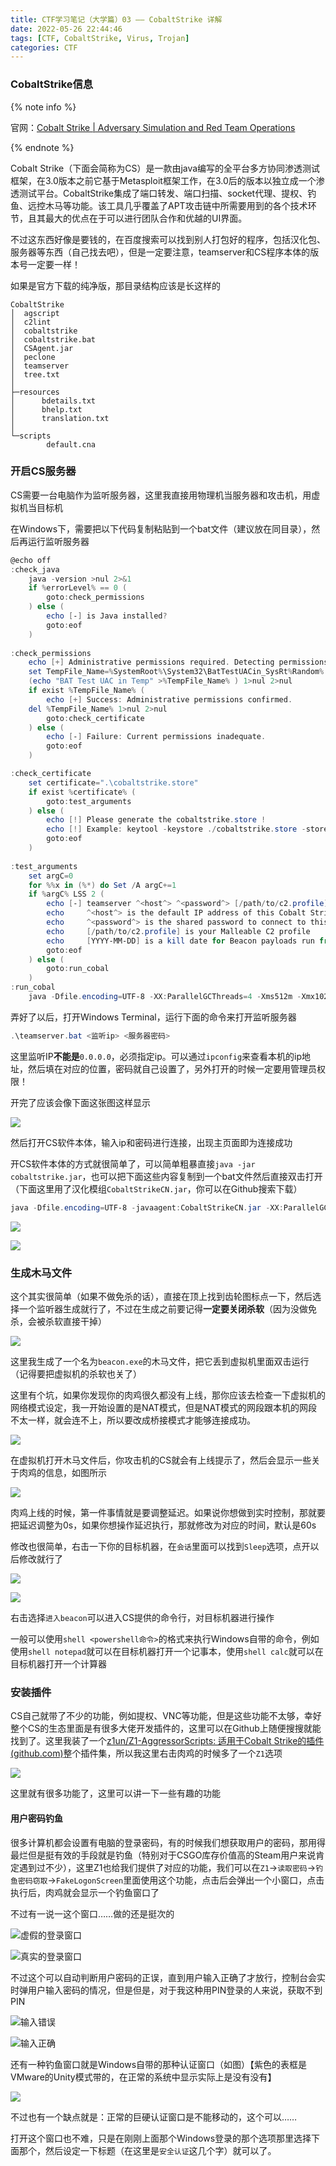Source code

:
 ```yaml
---
title: CTF学习笔记（大学篇）03 —— CobaltStrike 详解
date: 2022-05-26 22:44:46
tags: [CTF, CobaltStrike, Virus, Trojan]
categories: CTF
---
```


### CobaltStrike信息

{% note info %}

官网：[Cobalt Strike | Adversary Simulation and Red Team Operations](https://www.cobaltstrike.com/)

{% endnote %}

Cobalt Strike（下面会简称为CS）是一款由java编写的全平台多方协同渗透测试框架，在3.0版本之前它基于Metasploit框架工作，在3.0后的版本以独立成一个渗透测试平台。CobaltStrike集成了端口转发、端口扫描、socket代理、提权、钓鱼、远控木马等功能。该工具几乎覆盖了APT攻击链中所需要用到的各个技术环节，且其最大的优点在于可以进行团队合作和优越的UI界面。

不过这东西好像是要钱的，在百度搜索可以找到别人打包好的程序，包括汉化包、服务器等东西（自己找去吧），但是一定要注意，teamserver和CS程序本体的版本号一定要一样！

如果是官方下载的纯净版，那目录结构应该是长这样的

```
CobaltStrike
│  agscript
│  c2lint
│  cobaltstrike
│  cobaltstrike.bat
│  CSAgent.jar
│  peclone
│  teamserver
│  tree.txt
│  
├─resources
│      bdetails.txt
│      bhelp.txt
│      translation.txt
│      
└─scripts
        default.cna
```

### 开启CS服务器

CS需要一台电脑作为监听服务器，这里我直接用物理机当服务器和攻击机，用虚拟机当目标机

在Windows下，需要把以下代码复制粘贴到一个bat文件（建议放在同目录），然后再运行监听服务器

```powershell
@echo off   
:check_java
    java -version >nul 2>&1
    if %errorLevel% == 0 (
        goto:check_permissions
    ) else (
        echo [-] is Java installed?
        goto:eof
    )
    
:check_permissions
    echo [+] Administrative permissions required. Detecting permissions...
    set TempFile_Name=%SystemRoot%\System32\BatTestUACin_SysRt%Random%.batemp
    (echo "BAT Test UAC in Temp" >%TempFile_Name% ) 1>nul 2>nul
    if exist %TempFile_Name% (
        echo [+] Success: Administrative permissions confirmed.
	del %TempFile_Name% 1>nul 2>nul
        goto:check_certificate
    ) else (
        echo [-] Failure: Current permissions inadequate.
        goto:eof
    )

:check_certificate
    set certificate=".\cobaltstrike.store"
    if exist %certificate% (
        goto:test_arguments
    ) else (
        echo [!] Please generate the cobaltstrike.store !
        echo [!] Example: keytool -keystore ./cobaltstrike.store -storepass 123456 -keypass 123456 -genkey -keyalg RSA -alias cobaltstrike -dname "CN=Major Cobalt Strike, OU=AdvancedPenTesting, O=cobaltstrike, L=Somewhere, S=Cyberspace, C=Earth"
        goto:eof
    )
    
:test_arguments
    set argC=0
    for %%x in (%*) do Set /A argC+=1
    if %argC% LSS 2 (
        echo [-] teamserver ^<host^> ^<password^> [/path/to/c2.profile] [YYYY-MM-DD]
        echo     ^<host^> is the default IP address of this Cobalt Strike team server
        echo     ^<password^> is the shared password to connect to this server
        echo     [/path/to/c2.profile] is your Malleable C2 profile
        echo     [YYYY-MM-DD] is a kill date for Beacon payloads run from this server
        goto:eof
    ) else (
        goto:run_cobal
    )
:run_cobal
    java -Dfile.encoding=UTF-8 -XX:ParallelGCThreads=4 -Xms512m -Xmx1024m -Dcobaltstrike.server_port=50050 -Djavax.net.ssl.keyStore=./cobaltstrike.store -Djavax.net.ssl.keyStorePassword=123456 -server -XX:+AggressiveHeap -XX:+UseParallelGC -classpath ./cobaltstrike.jar server.TeamServer %*
```

弄好了以后，打开Windows Terminal，运行下面的命令来打开监听服务器

```powershell
.\teamserver.bat <监听ip> <服务器密码>
```

这里监听IP**不能是**`0.0.0.0`，必须指定ip。可以通过`ipconfig`来查看本机的ip地址，然后填在对应的位置，密码就自己设置了，另外打开的时候一定要用管理员权限！

开完了应该会像下面这张图这样显示

![](https://cdn.bilicdn.tk/gh/Vikutorika/assets@master/img/CTF-in-College-3/WindowsTerminal-20220526-225658.png?download=true)

然后打开CS软件本体，输入ip和密码进行连接，出现主页面即为连接成功

开CS软件本体的方式就很简单了，可以简单粗暴直接`java -jar cobaltstrike.jar`，也可以把下面这些内容复制到一个bat文件然后直接双击打开（下面这里用了汉化模组`CobaltStrikeCN.jar`，你可以在Github搜索下载）

```powershell
java -Dfile.encoding=UTF-8 -javaagent:CobaltStrikeCN.jar -XX:ParallelGCThreads=4 -XX:+AggressiveHeap -XX:+UseParallelGC  -jar cobaltstrike.jar
```

![](https://cdn.bilicdn.tk/gh/Vikutorika/assets@master/img/CTF-in-College-3/java-20220526-230047.png?download=true)

![](https://cdn.bilicdn.tk/gh/Vikutorika/assets@master/img/CTF-in-College-3/java-20220526-230431.png?download=true)

### 生成木马文件

这个其实很简单（如果不做免杀的话），直接在顶上找到齿轮图标点一下，然后选择一个监听器生成就行了，不过在生成之前要记得**一定要关闭杀软**（因为没做免杀，会被杀软直接干掉）

![](https://cdn.bilicdn.tk/gh/Vikutorika/assets@master/img/CTF-in-College-3/java-20220526-230651.png?download=true)

这里我生成了一个名为`beacon.exe`的木马文件，把它丢到虚拟机里面双击运行（记得要把虚拟机的杀软也关了）

这里有个坑，如果你发现你的肉鸡很久都没有上线，那你应该去检查一下虚拟机的网络模式设定，我一开始设置的是NAT模式，但是NAT模式的网段跟本机的网段不太一样，就会连不上，所以要改成桥接模式才能够连接成功。

![](https://cdn.bilicdn.tk/gh/Vikutorika/assets@master/img/CTF-in-College-3/vmware-20220526-230905.jpg?download=true)

在虚拟机打开木马文件后，你攻击机的CS就会有上线提示了，然后会显示一些关于肉鸡的信息，如图所示

![](https://cdn.bilicdn.tk/gh/Vikutorika/assets@master/img/CTF-in-College-3/java-20220526-231119.png?download=true)

肉鸡上线的时候，第一件事情就是要调整延迟。如果说你想做到实时控制，那就要把延迟调整为0s，如果你想操作延迟执行，那就修改为对应的时间，默认是60s

修改也很简单，右击一下你的目标机器，在`会话`里面可以找到`Sleep`选项，点开以后修改就行了

![](https://cdn.bilicdn.tk/gh/Vikutorika/assets@master/img/CTF-in-College-3/java-20220526-231310.png?download=true)

![](https://cdn.bilicdn.tk/gh/Vikutorika/assets@master/img/CTF-in-College-3/java-20220526-231346.png?download=true)

右击选择`进入beacon`可以进入CS提供的命令行，对目标机器进行操作

一般可以使用`shell <powershell命令>`的格式来执行Windows自带的命令，例如使用`shell notepad`就可以在目标机器打开一个记事本，使用`shell calc`就可以在目标机器打开一个计算器

### 安装插件

CS自己就带了不少的功能，例如提权、VNC等功能，但是这些功能不太够，幸好整个CS的生态里面是有很多大佬开发插件的，这里可以在Github上随便搜搜就能找到了。这里我装了一个[z1un/Z1-AggressorScripts: 适用于Cobalt Strike的插件 (github.com)](https://github.com/z1un/Z1-AggressorScripts)整个插件集，所以我这里右击肉鸡的时候多了一个`Z1`选项

![](https://cdn.bilicdn.tk/gh/Vikutorika/assets@master/img/CTF-in-College-3/java-20220526-231744.png?download=true)

这里就有很多功能了，这里可以讲一下一些有趣的功能

#### 用户密码钓鱼

很多计算机都会设置有电脑的登录密码，有的时候我们想获取用户的密码，那用得最烂但是挺有效的手段就是钓鱼（特别对于CSGO库存价值高的Steam用户来说肯定遇到过不少），这里Z1也给我们提供了对应的功能，我们可以在`Z1`->`读取密码`->`钓鱼密码窃取`->`FakeLogonScreen`里面使用这个功能，点击后会弹出一个小窗口，点击执行后，肉鸡就会显示一个钓鱼窗口了

不过有一说一这个窗口……做的还是挺次的

![虚假的登录窗口](https://cdn.bilicdn.tk/gh/Vikutorika/assets@master/img/CTF-in-College-3/vmware-20220526-232727.jpg?download=true)

![真实的登录窗口](https://cdn.bilicdn.tk/gh/Vikutorika/assets@master/img/CTF-in-College-3/vmware-20220526-232450.jpg?download=true)

不过这个可以自动判断用户密码的正误，直到用户输入正确了才放行，控制台会实时弹用户输入密码的情况，但是但是，对于我这种用PIN登录的人来说，获取不到PIN

![输入错误](https://cdn.bilicdn.tk/gh/Vikutorika/assets@master/img/CTF-in-College-3/java-20220526-232917.png?download=true)

![输入正确](https://cdn.bilicdn.tk/gh/Vikutorika/assets@master/img/CTF-in-College-3/java-20220526-232929.png?download=true)

还有一种钓鱼窗口就是Windows自带的那种认证窗口（如图）【紫色的表框是VMware的Unity模式带的，在正常的系统中显示实际上是没有没有】

![](https://cdn.bilicdn.tk/gh/Vikutorika/assets@master/img/CTF-in-College-3/vmware-20220526-233132.png?download=true)

不过也有一个缺点就是：正常的巨硬认证窗口是不能移动的，这个可以……

打开这个窗口也不难，只是在刚刚上面那个Windows登录的那个选项那里选择下面那个，然后设定一下标题（在这里是`安全认证`这几个字）就可以了。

============================================================

* [EXERCISE DESCRIPTION] Copy out every line from the records that has the word "host".

* [EXERCISE SOLUTION]
        echo [-] teamserver ^<host^> ^<password^> [/path/to/c2.profile] [YYYY-MM-DD]
        echo     ^<host^> is the default IP address of this Cobalt Strike team server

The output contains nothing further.